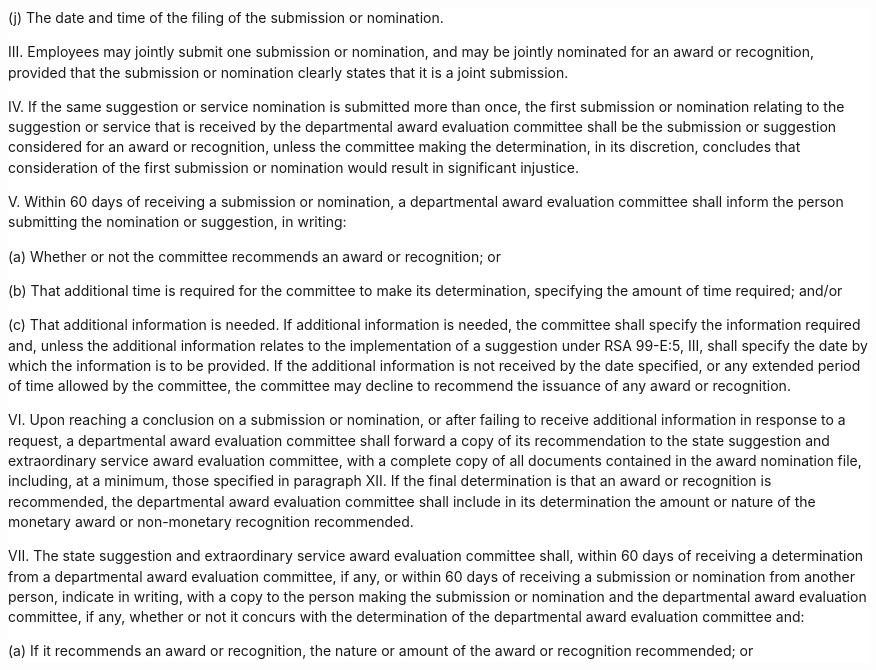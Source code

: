  (j) The date and time of the filing of the submission or
nomination.
                                             
 III. Employees may jointly submit one submission or nomination, and
may be jointly nominated for an award or recognition, provided that the
submission or nomination clearly states that it is a joint submission.
                                             
 IV. If the same suggestion or service nomination is submitted more
than once, the first submission or nomination relating to the suggestion
or service that is received by the departmental award evaluation
committee shall be the submission or suggestion considered for an award
or recognition, unless the committee making the determination, in its
discretion, concludes that consideration of the first submission or
nomination would result in significant injustice.
                                             
 V. Within 60 days of receiving a submission or nomination, a
departmental award evaluation committee shall inform the person
submitting the nomination or suggestion, in writing:
                                             
 (a) Whether or not the committee recommends an award or
recognition; or
                                             
 (b) That additional time is required for the committee to make
its determination, specifying the amount of time required; and/or
                                             
 (c) That additional information is needed. If additional
information is needed, the committee shall specify the information
required and, unless the additional information relates to the
implementation of a suggestion under RSA 99-E:5, III, shall specify the
date by which the information is to be provided. If the additional
information is not received by the date specified, or any extended
period of time allowed by the committee, the committee may decline to
recommend the issuance of any award or recognition.
                                             
 VI. Upon reaching a conclusion on a submission or nomination, or
after failing to receive additional information in response to a
request, a departmental award evaluation committee shall forward a copy
of its recommendation to the state suggestion and extraordinary service
award evaluation committee, with a complete copy of all documents
contained in the award nomination file, including, at a minimum, those
specified in paragraph XII. If the final determination is that an award
or recognition is recommended, the departmental award evaluation
committee shall include in its determination the amount or nature of the
monetary award or non-monetary recognition recommended.
                                             
 VII. The state suggestion and extraordinary service award evaluation
committee shall, within 60 days of receiving a determination from a
departmental award evaluation committee, if any, or within 60 days of
receiving a submission or nomination from another person, indicate in
writing, with a copy to the person making the submission or nomination
and the departmental award evaluation committee, if any, whether or not
it concurs with the determination of the departmental award evaluation
committee and:
                                             
 (a) If it recommends an award or recognition, the nature or
amount of the award or recognition recommended; or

● EXERCISE PROMPT
Retype every entry above exactly, leaving out the pictures.

● TASK RESULT
Source code

:  (j) The date and time of the filing of the submission or
nomination.
                                             
 III. Employees may jointly submit one submission or nomination, and
may be jointly nominated for an award or recognition, provided that the
submission or nomination clearly states that it is a joint submission.
                                             
 IV. If the same suggestion or service nomination is submitted more
than once, the first submission or nomination relating to the suggestion
or service that is received by the departmental award evaluation
committee shall be the submission or suggestion considered for an award
or recognition, unless the committee making the determination, in its
discretion, concludes that consideration of the first submission or
nomination would result in significant injustice.
                                             
 V. Within 60 days of receiving a submission or nomination, a
departmental award evaluation committee shall inform the person
submitting the nomination or suggestion, in writing:
                                             
 (a) Whether or not the committee recommends an award or
recognition; or
                                             
 (b) That additional time is required for the committee to make
its determination, specifying the amount of time required; and/or
                                             
 (c) That additional information is needed. If additional
information is needed, the committee shall specify the information
required and, unless the additional information relates to the
implementation of a suggestion under RSA 99-E:5, III, shall specify the
date by which the information is to be provided. If the additional
information is not received by the date specified, or any extended
period of time allowed by the committee, the committee may decline to
recommend the issuance of any award or recognition.
                                             
 VI. Upon reaching a conclusion on a submission or nomination, or
after failing to receive additional information in response to a
request, a departmental award evaluation committee shall forward a copy
of its recommendation to the state suggestion and extraordinary service
award evaluation committee, with a complete copy of all documents
contained in the award nomination file, including, at a minimum, those
specified in paragraph XII. If the final determination is that an award
or recognition is recommended, the departmental award evaluation
committee shall include in its determination the amount or nature of the
monetary award or non-monetary recognition recommended.
                                             
 VII. The state suggestion and extraordinary service award evaluation
committee shall, within 60 days of receiving a determination from a
departmental award evaluation committee, if any, or within 60 days of
receiving a submission or nomination from another person, indicate in
writing, with a copy to the person making the submission or nomination
and the departmental award evaluation committee, if any, whether or not
it concurs with the determination of the departmental award evaluation
committee and:
                                             
 (a) If it recommends an award or recognition, the nature or
amount of the award or recognition recommended; or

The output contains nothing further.